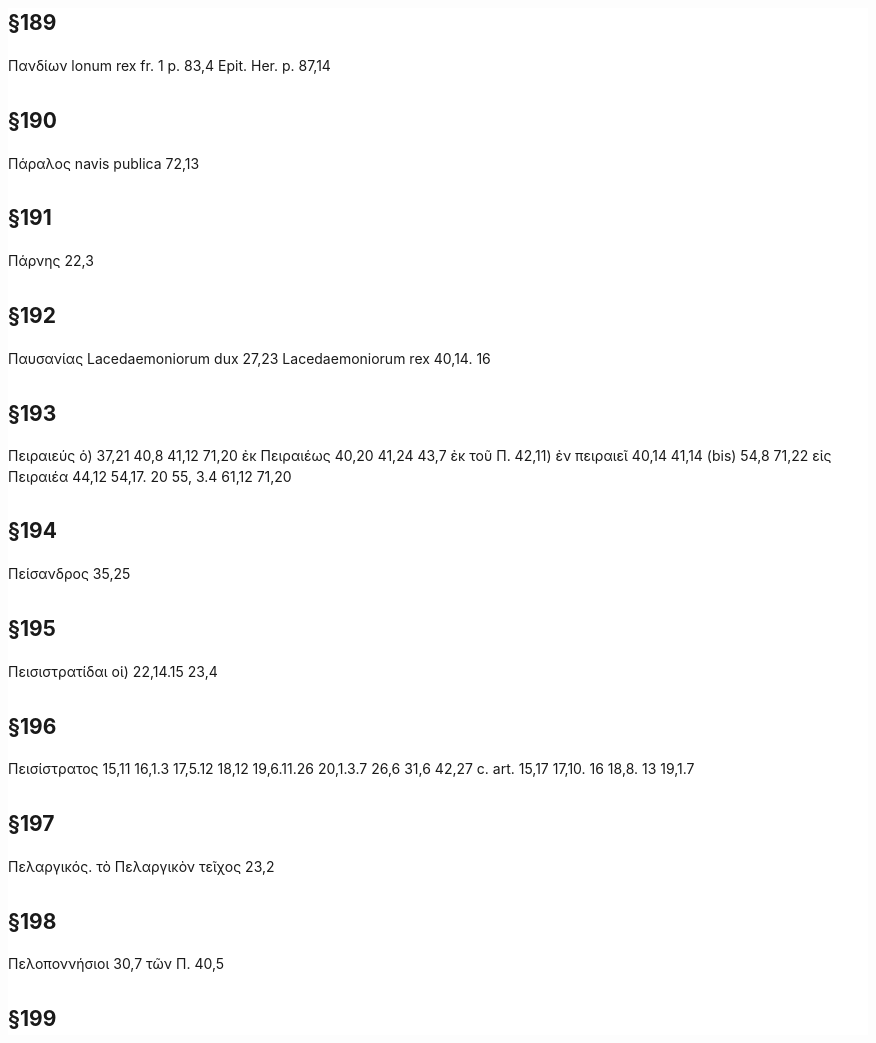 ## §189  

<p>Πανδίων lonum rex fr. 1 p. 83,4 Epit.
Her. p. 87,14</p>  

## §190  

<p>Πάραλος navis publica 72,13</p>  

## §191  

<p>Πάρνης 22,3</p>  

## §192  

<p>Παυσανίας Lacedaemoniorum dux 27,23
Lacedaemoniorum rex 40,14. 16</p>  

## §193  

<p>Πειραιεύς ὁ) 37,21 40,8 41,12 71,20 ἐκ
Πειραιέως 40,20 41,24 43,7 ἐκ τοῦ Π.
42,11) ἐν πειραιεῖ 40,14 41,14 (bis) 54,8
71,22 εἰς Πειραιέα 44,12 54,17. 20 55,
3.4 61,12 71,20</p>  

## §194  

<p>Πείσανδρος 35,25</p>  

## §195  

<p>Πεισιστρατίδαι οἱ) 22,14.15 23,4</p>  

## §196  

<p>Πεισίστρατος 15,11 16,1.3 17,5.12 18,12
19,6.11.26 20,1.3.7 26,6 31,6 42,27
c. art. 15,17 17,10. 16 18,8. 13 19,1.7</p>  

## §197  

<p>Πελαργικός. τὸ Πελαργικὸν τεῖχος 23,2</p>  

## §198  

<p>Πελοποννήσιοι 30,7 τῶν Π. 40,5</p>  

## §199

********************

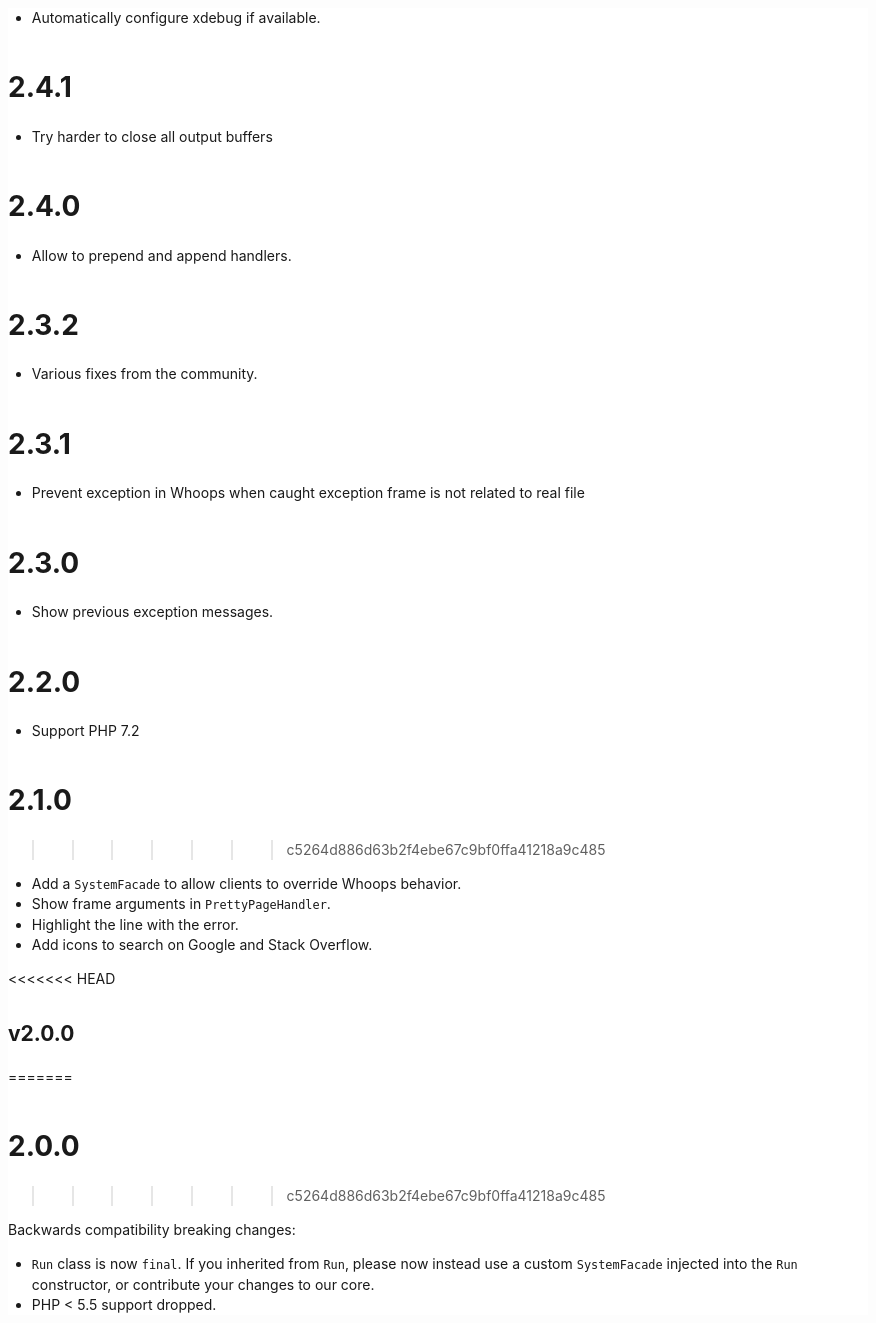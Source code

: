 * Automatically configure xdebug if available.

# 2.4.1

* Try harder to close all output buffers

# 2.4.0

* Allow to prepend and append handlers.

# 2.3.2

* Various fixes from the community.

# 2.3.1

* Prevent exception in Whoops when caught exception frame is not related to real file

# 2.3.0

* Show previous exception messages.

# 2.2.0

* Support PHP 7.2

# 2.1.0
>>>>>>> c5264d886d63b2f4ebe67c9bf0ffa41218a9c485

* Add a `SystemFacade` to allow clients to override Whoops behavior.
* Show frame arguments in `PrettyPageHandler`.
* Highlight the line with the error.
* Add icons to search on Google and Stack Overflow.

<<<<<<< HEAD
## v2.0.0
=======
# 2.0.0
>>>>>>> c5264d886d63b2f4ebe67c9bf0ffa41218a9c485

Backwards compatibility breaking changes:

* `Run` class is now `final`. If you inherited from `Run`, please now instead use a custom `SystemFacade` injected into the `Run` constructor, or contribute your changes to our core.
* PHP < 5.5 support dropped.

********************

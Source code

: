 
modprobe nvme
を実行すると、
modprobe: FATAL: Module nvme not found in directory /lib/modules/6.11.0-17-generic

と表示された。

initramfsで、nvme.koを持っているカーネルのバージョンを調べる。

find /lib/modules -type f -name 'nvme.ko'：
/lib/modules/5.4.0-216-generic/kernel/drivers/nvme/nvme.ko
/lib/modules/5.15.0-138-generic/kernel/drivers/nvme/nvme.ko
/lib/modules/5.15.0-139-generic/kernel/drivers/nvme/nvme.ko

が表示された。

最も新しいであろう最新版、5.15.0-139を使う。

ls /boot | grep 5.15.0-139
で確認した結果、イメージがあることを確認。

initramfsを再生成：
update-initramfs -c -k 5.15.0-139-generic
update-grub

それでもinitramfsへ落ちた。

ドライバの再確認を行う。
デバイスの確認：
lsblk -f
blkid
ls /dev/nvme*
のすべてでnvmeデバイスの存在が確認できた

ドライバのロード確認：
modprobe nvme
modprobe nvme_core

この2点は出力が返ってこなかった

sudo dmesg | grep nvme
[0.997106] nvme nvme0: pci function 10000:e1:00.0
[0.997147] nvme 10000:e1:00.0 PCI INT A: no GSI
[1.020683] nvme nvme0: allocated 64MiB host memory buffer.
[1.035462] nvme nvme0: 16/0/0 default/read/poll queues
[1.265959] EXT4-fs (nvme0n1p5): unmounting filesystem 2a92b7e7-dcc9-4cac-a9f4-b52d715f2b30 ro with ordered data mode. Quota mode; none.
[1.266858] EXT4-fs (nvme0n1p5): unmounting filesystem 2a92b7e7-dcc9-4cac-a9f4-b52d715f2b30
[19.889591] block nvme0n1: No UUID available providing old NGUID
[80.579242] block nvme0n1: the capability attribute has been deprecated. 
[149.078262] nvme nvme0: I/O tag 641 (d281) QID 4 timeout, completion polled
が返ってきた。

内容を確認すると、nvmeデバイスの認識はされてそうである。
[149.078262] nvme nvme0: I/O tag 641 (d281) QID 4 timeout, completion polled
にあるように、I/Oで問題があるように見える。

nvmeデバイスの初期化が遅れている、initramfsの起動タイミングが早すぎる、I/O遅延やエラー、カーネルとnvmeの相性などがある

********************

■ WHAT IS EXPECTED ■
Look through the data above. Find each line with the string "Whoops" and copy it.

■ RESPONSE BELOW ■
* Prevent exception in Whoops when caught exception frame is not related to real file
* Add a `SystemFacade` to allow clients to override Whoops behavior.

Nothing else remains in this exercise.